### Work to be completed
Every entry is to be written out word for word.

Saved data entries
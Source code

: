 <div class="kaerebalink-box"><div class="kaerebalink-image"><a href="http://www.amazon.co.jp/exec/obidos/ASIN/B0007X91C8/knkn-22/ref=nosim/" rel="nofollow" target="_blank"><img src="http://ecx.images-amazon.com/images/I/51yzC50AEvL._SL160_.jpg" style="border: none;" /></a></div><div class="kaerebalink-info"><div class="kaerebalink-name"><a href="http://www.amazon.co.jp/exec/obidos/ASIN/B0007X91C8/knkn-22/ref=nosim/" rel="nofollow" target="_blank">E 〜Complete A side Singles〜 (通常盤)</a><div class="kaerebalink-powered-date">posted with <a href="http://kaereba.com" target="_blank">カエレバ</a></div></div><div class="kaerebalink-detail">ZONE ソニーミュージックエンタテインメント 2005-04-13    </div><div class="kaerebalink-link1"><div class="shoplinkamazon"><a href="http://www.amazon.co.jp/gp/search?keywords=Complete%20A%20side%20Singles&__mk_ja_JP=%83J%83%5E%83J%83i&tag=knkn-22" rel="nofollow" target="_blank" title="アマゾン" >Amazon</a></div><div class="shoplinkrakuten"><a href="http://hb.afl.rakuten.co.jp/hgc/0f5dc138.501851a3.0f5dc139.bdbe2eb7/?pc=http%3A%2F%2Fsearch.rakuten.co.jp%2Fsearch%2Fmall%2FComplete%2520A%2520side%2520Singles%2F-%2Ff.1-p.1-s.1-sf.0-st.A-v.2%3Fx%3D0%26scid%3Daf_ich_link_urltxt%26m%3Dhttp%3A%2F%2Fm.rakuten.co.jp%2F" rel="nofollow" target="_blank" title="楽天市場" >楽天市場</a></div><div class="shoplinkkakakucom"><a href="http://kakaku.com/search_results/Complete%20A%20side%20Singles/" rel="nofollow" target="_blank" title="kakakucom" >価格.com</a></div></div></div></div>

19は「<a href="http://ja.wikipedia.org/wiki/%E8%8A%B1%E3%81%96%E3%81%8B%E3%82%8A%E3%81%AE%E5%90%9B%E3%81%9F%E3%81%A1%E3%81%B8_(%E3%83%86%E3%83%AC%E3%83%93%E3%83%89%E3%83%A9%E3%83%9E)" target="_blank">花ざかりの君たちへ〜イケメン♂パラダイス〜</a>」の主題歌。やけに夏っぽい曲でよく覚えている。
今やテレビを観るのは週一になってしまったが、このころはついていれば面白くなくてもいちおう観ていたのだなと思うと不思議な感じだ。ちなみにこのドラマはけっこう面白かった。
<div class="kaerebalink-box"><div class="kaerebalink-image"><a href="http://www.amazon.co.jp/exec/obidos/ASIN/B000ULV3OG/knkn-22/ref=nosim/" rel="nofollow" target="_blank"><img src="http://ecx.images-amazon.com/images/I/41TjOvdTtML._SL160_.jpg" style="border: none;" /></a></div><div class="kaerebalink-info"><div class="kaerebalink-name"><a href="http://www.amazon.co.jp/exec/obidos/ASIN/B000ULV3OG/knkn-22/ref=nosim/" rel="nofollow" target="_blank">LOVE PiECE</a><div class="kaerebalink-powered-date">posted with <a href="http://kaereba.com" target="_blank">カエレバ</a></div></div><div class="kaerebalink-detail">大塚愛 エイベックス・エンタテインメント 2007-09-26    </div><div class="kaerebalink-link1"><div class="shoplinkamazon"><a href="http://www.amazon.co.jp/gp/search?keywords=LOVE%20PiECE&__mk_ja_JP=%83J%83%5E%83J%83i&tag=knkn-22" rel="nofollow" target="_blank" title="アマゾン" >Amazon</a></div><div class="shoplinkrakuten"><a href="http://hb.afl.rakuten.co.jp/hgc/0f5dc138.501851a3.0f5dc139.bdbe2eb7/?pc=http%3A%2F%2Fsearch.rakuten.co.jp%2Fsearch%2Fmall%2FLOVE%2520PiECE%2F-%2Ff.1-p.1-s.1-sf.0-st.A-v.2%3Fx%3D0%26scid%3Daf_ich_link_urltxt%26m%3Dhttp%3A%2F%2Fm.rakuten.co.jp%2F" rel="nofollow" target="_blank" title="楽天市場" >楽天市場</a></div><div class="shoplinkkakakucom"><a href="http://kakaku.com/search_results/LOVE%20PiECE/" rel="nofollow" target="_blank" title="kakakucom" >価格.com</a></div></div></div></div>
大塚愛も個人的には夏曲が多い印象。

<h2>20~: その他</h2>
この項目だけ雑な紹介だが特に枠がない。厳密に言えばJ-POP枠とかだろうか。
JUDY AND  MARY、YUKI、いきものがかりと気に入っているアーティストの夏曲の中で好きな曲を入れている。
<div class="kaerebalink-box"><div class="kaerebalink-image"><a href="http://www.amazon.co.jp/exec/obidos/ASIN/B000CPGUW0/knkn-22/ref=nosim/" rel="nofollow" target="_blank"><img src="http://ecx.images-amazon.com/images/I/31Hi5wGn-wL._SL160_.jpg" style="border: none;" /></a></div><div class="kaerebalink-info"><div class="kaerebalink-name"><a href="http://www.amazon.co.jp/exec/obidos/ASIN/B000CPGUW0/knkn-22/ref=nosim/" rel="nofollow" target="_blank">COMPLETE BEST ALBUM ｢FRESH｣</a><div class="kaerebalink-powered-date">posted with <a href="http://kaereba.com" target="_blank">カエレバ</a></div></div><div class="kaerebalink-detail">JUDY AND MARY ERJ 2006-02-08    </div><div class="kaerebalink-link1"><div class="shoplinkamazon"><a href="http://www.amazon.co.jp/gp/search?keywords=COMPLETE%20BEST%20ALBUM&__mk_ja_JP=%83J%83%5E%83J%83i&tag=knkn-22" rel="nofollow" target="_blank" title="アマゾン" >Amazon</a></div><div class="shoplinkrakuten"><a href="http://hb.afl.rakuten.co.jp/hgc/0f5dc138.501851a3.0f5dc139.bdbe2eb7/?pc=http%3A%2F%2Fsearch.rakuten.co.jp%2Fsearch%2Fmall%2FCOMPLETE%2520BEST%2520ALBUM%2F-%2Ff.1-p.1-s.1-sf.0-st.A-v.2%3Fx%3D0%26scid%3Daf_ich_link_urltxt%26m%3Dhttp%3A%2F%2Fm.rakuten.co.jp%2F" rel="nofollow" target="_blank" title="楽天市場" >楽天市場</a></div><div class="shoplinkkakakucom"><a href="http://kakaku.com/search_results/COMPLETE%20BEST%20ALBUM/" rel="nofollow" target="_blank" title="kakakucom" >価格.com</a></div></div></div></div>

### Task response
Source code

: <div class="kaerebalink-box"><div class="kaerebalink-image"><a href="http://www.amazon.co.jp/exec/obidos/ASIN/B0007X91C8/knkn-22/ref=nosim/" rel="nofollow" target="_blank"><img src="http://ecx.images-amazon.com/images/I/51yzC50AEvL._SL160_.jpg" style="border: none;" /></a></div><div class="kaerebalink-info"><div class="kaerebalink-name"><a href="http://www.amazon.co.jp/exec/obidos/ASIN/B0007X91C8/knkn-22/ref=nosim/" rel="nofollow" target="_blank">E 〜Complete A side Singles〜 (通常盤)</a><div class="kaerebalink-powered-date">posted with <a href="http://kaereba.com" target="_blank">カエレバ</a></div></div><div class="kaerebalink-detail">ZONE ソニーミュージックエンタテインメント 2005-04-13    </div><div class="kaerebalink-link1"><div class="shoplinkamazon"><a href="http://www.amazon.co.jp/gp/search?keywords=Complete%20A%20side%20Singles&__mk_ja_JP=%83J%83%5E%83J%83i&tag=knkn-22" rel="nofollow" target="_blank" title="アマゾン" >Amazon</a></div><div class="shoplinkrakuten"><a href="http://hb.afl.rakuten.co.jp/hgc/0f5dc138.501851a3.0f5dc139.bdbe2eb7/?pc=http%3A%2F%2Fsearch.rakuten.co.jp%2Fsearch%2Fmall%2FComplete%2520A%2520side%2520Singles%2F-%2Ff.1-p.1-s.1-sf.0-st.A-v.2%3Fx%3D0%26scid%3Daf_ich_link_urltxt%26m%3Dhttp%3A%2F%2Fm.rakuten.co.jp%2F" rel="nofollow" target="_blank" title="楽天市場" >楽天市場</a></div><div class="shoplinkkakakucom"><a href="http://kakaku.com/search_results/Complete%20A%20side%20Singles/" rel="nofollow" target="_blank" title="kakakucom" >価格.com</a></div></div></div></div>

19は「<a href="http://ja.wikipedia.org/wiki/%E8%8A%B1%E3%81%96%E3%81%8B%E3%82%8A%E3%81%AE%E5%90%9B%E3%81%9F%E3%81%A1%E3%81%B8_(%E3%83%86%E3%83%AC%E3%83%93%E3%83%89%E3%83%A9%E3%83%9E)" target="_blank">花ざかりの君たちへ〜イケメン♂パラダイス〜</a>」の主題歌。やけに夏っぽい曲でよく覚えている。
今やテレビを観るのは週一になってしまったが、このころはついていれば面白くなくてもいちおう観ていたのだなと思うと不思議な感じだ。ちなみにこのドラマはけっこう面白かった。
<div class="kaerebalink-box"><div class="kaerebalink-image"><a href="http://www.amazon.co.jp/exec/obidos/ASIN/B000ULV3OG/knkn-22/ref=nosim/" rel="nofollow" target="_blank"><img src="http://ecx.images-amazon.com/images/I/41TjOvdTtML._SL160_.jpg" style="border: none;" /></a></div><div class="kaerebalink-info"><div class="kaerebalink-name"><a href="http://www.amazon.co.jp/exec/obidos/ASIN/B000ULV3OG/knkn-22/ref=nosim/" rel="nofollow" target="_blank">LOVE PiECE</a><div class="kaerebalink-powered-date">posted with <a href="http://kaereba.com" target="_blank">カエレバ</a></div></div><div class="kaerebalink-detail">大塚愛 エイベックス・エンタテインメント 2007-09-26    </div><div class="kaerebalink-link1"><div class="shoplinkamazon"><a href="http://www.amazon.co.jp/gp/search?keywords=LOVE%20PiECE&__mk_ja_JP=%83J%83%5E%83J%83i&tag=knkn-22" rel="nofollow" target="_blank" title="アマゾン" >Amazon</a></div><div class="shoplinkrakuten"><a href="http://hb.afl.rakuten.co.jp/hgc/0f5dc138.501851a3.0f5dc139.bdbe2eb7/?pc=http%3A%2F%2Fsearch.rakuten.co.jp%2Fsearch%2Fmall%2FLOVE%2520PiECE%2F-%2Ff.1-p.1-s.1-sf.0-st.A-v.2%3Fx%3D0%26scid%3Daf_ich_link_urltxt%26m%3Dhttp%3A%2F%2Fm.rakuten.co.jp%2F" rel="nofollow" target="_blank" title="楽天市場" >楽天市場</a></div><div class="shoplinkkakakucom"><a href="http://kakaku.com/search_results/LOVE%20PiECE/" rel="nofollow" target="_blank" title="kakakucom" >価格.com</a></div></div></div></div>
大塚愛も個人的には夏曲が多い印象。

<h2>20~: その他</h2>
この項目だけ雑な紹介だが特に枠がない。厳密に言えばJ-POP枠とかだろうか。
JUDY AND  MARY、YUKI、いきものがかりと気に入っているアーティストの夏曲の中で好きな曲を入れている。
<div class="kaerebalink-box"><div class="kaerebalink-image"><a href="http://www.amazon.co.jp/exec/obidos/ASIN/B000CPGUW0/knkn-22/ref=nosim/" rel="nofollow" target="_blank"><img src="http://ecx.images-amazon.com/images/I/31Hi5wGn-wL._SL160_.jpg" style="border: none;" /></a></div><div class="kaerebalink-info"><div class="kaerebalink-name"><a href="http://www.amazon.co.jp/exec/obidos/ASIN/B000CPGUW0/knkn-22/ref=nosim/" rel="nofollow" target="_blank">COMPLETE BEST ALBUM ｢FRESH｣</a><div class="kaerebalink-powered-date">posted with <a href="http://kaereba.com" target="_blank">カエレバ</a></div></div><div class="kaerebalink-detail">JUDY AND MARY ERJ 2006-02-08    </div><div class="kaerebalink-link1"><div class="shoplinkamazon"><a href="http://www.amazon.co.jp/gp/search?keywords=COMPLETE%20BEST%20ALBUM&__mk_ja_JP=%83J%83%5E%83J%83i&tag=knkn-22" rel="nofollow" target="_blank" title="アマゾン" >Amazon</a></div><div class="shoplinkrakuten"><a href="http://hb.afl.rakuten.co.jp/hgc/0f5dc138.501851a3.0f5dc139.bdbe2eb7/?pc=http%3A%2F%2Fsearch.rakuten.co.jp%2Fsearch%2Fmall%2FCOMPLETE%2520BEST%2520ALBUM%2F-%2Ff.1-p.1-s.1-sf.0-st.A-v.2%3Fx%3D0%26scid%3Daf_ich_link_urltxt%26m%3Dhttp%3A%2F%2Fm.rakuten.co.jp%2F" rel="nofollow" target="_blank" title="楽天市場" >楽天市場</a></div><div class="shoplinkkakakucom"><a href="http://kakaku.com/search_results/COMPLETE%20BEST%20ALBUM/" rel="nofollow" target="_blank" title="kakakucom" >価格.com</a></div></div></div></div>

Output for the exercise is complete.